ACTION ITEM
Work out how many lines in this listing hold the word "diagram", and give the number with nothing added.

DATASET RECORDS
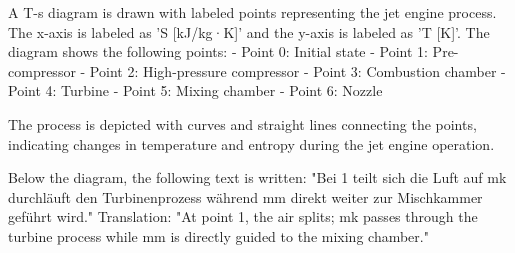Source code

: A T-s diagram is drawn with labeled points representing the jet engine process. The x-axis is labeled as 'S [kJ/kg·K]' and the y-axis is labeled as 'T [K]'. The diagram shows the following points:  
- Point 0: Initial state  
- Point 1: Pre-compressor  
- Point 2: High-pressure compressor  
- Point 3: Combustion chamber  
- Point 4: Turbine  
- Point 5: Mixing chamber  
- Point 6: Nozzle  

The process is depicted with curves and straight lines connecting the points, indicating changes in temperature and entropy during the jet engine operation.  

Below the diagram, the following text is written:  
"Bei 1 teilt sich die Luft auf mk durchläuft den Turbinenprozess während mm direkt weiter zur Mischkammer geführt wird."  
Translation: "At point 1, the air splits; mk passes through the turbine process while mm is directly guided to the mixing chamber."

YOUR RESPONSE
2